ここでは最近、火星に設置された地震計を使って、火星の微小な振動(微動)の特徴を捉え、さらにその微動を利用して、火星内部を探査した結果を紹介します。私は、10年ほど前から、月の地下構造を探査する装置の開発を行なっています。残念ながら、我々の探査機器はまだ月には行っていません。しかし、これまでの宇宙探査に関する経験や、アポロによって取得されたデータの解析に関わってきたこともあり、火星で記録された地震計データの解析をスムーズに行うことができました。

火星に設置された地震計

最近、「火星で地震が起こっている」というニュースを聞かれた方もおられるかと思います。これは2018年11月に火星に着陸したNASAの火星探査機インサイトによる成果です。この探査機には、地震計に加えて、温度計や風向・風速計など、さまざまな観測装置が設置されています。地震計が火星に設置されて以降、火星の地震や微動を継続的に記録することに成功しており、火星のダイナミクスが明らかになってきました。夜空の小さな点にしか見えない火星で地震計等のデータが記録され、そのデータが地球に送られているとは驚きです。

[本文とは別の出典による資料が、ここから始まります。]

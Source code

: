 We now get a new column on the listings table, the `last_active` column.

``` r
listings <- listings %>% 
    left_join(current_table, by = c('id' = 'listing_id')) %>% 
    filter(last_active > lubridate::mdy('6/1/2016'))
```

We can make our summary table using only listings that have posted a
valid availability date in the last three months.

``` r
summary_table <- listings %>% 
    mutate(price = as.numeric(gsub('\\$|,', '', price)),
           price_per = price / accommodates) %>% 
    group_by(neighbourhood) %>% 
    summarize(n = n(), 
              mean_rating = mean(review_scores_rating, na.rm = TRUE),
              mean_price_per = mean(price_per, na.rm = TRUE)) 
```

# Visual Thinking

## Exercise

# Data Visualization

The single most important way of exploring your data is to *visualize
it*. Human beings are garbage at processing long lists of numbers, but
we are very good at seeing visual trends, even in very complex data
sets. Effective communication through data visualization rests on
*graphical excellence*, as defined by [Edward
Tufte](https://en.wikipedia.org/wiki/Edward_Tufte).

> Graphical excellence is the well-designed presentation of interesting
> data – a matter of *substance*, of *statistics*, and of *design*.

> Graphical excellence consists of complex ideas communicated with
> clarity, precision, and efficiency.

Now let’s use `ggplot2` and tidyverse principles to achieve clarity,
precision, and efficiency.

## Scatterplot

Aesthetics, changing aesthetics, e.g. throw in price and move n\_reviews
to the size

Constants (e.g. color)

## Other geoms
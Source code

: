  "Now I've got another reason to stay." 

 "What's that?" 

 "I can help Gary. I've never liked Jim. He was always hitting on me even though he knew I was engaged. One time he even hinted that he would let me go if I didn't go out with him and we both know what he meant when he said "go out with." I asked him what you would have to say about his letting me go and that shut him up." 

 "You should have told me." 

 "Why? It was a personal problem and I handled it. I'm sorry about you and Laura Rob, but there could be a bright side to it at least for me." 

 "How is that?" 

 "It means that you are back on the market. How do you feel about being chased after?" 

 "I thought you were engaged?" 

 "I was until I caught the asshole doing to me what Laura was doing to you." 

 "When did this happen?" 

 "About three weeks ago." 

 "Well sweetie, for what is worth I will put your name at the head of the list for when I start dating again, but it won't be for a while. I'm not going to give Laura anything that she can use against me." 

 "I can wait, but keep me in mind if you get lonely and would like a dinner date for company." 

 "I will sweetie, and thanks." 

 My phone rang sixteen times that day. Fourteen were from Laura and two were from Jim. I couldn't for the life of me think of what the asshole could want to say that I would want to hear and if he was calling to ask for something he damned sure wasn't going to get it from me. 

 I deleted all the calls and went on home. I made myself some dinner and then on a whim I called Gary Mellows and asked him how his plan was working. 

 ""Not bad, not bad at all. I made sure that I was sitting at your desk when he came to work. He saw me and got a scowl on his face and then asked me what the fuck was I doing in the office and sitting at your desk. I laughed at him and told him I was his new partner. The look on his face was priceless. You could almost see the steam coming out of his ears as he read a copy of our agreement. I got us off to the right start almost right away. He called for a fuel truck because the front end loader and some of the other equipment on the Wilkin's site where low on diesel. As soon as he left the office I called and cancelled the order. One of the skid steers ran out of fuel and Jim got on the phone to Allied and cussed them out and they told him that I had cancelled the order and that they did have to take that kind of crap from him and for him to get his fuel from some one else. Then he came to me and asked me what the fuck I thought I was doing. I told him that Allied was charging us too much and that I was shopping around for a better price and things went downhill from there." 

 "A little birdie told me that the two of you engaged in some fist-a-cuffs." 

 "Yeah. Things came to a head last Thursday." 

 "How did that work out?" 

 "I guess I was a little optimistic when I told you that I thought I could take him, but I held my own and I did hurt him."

火星探査機インサイトの模式図 (c) NASA & JPL-Caltech

この地震計の大きな成果のひとつに、火星の地震(火震)の記録があります。地震計を設置した後、約1年間に、約300回の地震が観測されています。これまでに記録されたなかで最も大きい地震は、マグニチュード4程度と推定されています。この大きな地震は、山岳地帯のセレベルス・フォッセ地域で発生している可能性が高いと考えられています。この場所は、インサイトの着陸地点から約1000kmの距離にあり、衛星画像のデータから数百kmにも及ぶ割れ目噴火地帯と考えられている場所です。この結果から、火星でも地球と同様に、断層型の地震が発生していることが強く示唆され、これまでの火星ダイナミクスの考え方が見直されつつあります。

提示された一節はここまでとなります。